Rumors of our demise have been greatly exaggerated. By mid-September 2005, two weeks after hurricane Katrina roared ashore, New Orleans was all but written off by national news media. In fact, the city handily survived the store to succumb to the subsequent collapse of the federally designed and constructed floodwall system, which led to the inundation of eighty percent of New Orleans by some at gunpoint. Those who evaded expulsion wandered a post-apocalyptic landscape, often armed and under cover of darkness. By the end of the month the floodwaters had been dispatched ahead of schedule, but potable water and electricity were still scarce, and access was still restricted by the National Guard. In a mostly empty city under martial law, few would celebrate the start of the new art season.
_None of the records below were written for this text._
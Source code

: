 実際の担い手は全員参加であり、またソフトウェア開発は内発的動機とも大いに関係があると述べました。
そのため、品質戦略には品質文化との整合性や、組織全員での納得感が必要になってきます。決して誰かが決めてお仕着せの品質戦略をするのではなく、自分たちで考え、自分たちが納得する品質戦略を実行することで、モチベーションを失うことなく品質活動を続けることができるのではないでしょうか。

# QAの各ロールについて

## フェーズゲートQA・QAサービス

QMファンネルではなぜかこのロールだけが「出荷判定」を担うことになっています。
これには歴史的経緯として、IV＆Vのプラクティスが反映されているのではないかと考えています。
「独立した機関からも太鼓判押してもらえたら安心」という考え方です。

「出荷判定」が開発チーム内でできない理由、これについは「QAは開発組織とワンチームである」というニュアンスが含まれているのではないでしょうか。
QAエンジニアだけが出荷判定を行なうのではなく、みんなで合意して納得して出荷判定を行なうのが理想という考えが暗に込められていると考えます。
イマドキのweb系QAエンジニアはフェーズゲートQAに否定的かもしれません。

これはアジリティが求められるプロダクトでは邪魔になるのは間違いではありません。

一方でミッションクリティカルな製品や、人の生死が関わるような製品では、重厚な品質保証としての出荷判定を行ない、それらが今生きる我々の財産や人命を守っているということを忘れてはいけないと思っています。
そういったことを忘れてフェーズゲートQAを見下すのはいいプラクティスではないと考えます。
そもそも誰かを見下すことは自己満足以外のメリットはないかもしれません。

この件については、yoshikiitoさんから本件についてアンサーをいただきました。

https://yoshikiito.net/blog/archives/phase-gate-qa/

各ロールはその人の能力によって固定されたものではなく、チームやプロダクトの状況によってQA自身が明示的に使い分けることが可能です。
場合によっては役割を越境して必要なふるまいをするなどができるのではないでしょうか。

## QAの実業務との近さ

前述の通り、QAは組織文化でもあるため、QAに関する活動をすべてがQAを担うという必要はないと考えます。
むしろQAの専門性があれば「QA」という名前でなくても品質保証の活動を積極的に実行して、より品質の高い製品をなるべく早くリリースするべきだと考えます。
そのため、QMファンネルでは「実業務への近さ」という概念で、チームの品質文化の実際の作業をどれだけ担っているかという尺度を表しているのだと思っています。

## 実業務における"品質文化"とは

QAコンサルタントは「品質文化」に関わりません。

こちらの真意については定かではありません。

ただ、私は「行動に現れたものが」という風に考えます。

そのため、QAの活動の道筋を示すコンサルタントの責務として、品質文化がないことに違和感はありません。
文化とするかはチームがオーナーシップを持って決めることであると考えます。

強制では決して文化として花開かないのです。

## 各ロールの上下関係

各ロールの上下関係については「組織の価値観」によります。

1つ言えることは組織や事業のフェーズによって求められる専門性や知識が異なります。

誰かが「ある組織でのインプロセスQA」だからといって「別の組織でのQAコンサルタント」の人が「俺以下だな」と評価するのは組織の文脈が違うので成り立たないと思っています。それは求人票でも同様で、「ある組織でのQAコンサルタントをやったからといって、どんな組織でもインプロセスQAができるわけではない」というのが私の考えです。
Yet, four months later, on the evening of Saturday, January 7, the traditional Arts District openings resumed with the participation of all but two of the major galleries. Thousands packed the streets before descending on the newly reopened Contemporary Arts Center, where jazz concerts went on well into the night. At first blush it might seem that one of America’s more vibrant art scenes had picked up where it left off, barely missing a beat. Appearances can however be deceiving. While the New Orleans art community remains vital, many artists lost homes and studios, and the city faces challenges that will take years to resolve. Anyone who travels a few miles beyond the Arts District will encounter vast stretches of ghostly, flood ravaged neighborhoods, the legacy of the largest urban diaspora in American history.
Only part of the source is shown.